Required action.
Up to and including the line that holds "on. The spline", print the data exactly from its first line; do not print the pictures.

[Saved data entries]
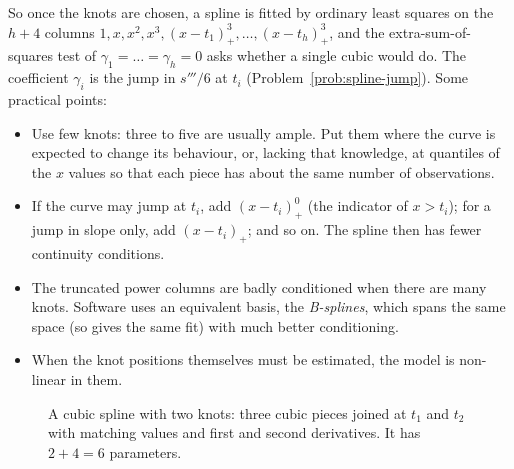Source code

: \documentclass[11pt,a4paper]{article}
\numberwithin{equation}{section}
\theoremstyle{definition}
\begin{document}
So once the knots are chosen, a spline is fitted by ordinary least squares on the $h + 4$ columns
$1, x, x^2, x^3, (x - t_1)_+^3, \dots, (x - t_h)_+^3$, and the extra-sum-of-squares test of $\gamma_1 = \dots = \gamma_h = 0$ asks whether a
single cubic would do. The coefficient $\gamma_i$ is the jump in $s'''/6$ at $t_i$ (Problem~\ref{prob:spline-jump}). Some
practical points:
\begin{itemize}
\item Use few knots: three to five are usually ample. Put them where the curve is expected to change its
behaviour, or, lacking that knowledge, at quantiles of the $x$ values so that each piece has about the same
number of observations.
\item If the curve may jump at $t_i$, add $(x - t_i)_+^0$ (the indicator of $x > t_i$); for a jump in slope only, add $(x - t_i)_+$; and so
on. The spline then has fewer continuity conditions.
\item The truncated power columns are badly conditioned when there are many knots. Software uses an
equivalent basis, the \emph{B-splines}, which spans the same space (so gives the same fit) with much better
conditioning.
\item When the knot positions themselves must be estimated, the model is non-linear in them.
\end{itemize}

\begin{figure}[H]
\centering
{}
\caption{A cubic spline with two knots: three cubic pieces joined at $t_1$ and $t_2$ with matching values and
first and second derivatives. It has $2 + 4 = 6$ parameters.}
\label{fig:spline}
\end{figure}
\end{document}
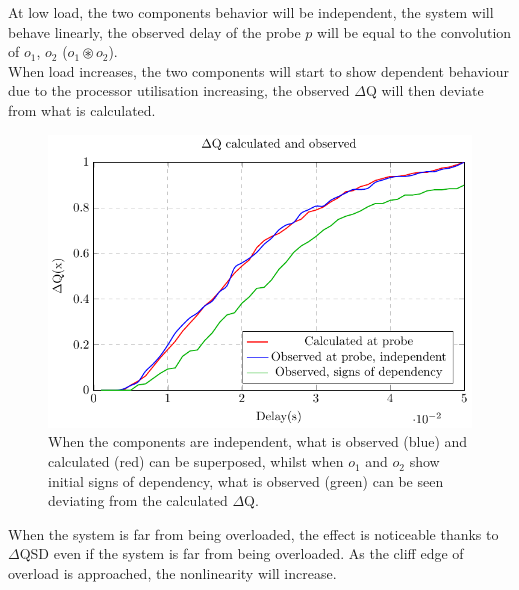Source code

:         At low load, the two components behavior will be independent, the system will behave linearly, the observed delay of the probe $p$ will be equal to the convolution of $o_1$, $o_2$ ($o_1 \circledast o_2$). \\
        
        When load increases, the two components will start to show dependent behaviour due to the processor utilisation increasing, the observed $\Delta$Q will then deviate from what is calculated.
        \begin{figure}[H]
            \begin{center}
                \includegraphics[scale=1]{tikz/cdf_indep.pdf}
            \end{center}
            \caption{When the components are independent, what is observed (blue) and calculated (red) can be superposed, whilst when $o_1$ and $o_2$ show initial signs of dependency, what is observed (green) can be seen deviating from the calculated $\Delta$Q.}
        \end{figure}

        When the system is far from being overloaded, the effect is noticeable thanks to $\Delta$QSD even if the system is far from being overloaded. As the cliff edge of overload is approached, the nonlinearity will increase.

Response box.
Source code

: \documentclass[11pt,a4paper]{article}
\numberwithin{equation}{section}
\theoremstyle{definition}
\begin{document}
So once the knots are chosen, a spline is fitted by ordinary least squares on the $h + 4$ columns
$1, x, x^2, x^3, (x - t_1)_+^3, \dots, (x - t_h)_+^3$, and the extra-sum-of-squares test of $\gamma_1 = \dots = \gamma_h = 0$ asks whether a
single cubic would do. The coefficient $\gamma_i$ is the jump in $s'''/6$ at $t_i$ (Problem~\ref{prob:spline-jump}). Some
practical points:
\begin{itemize}
\item Use few knots: three to five are usually ample. Put them where the curve is expected to change its
behaviour, or, lacking that knowledge, at quantiles of the $x$ values so that each piece has about the same
number of observations.
\item If the curve may jump at $t_i$, add $(x - t_i)_+^0$ (the indicator of $x > t_i$); for a jump in slope only, add $(x - t_i)_+$; and so
on. The spline then has fewer continuity conditions.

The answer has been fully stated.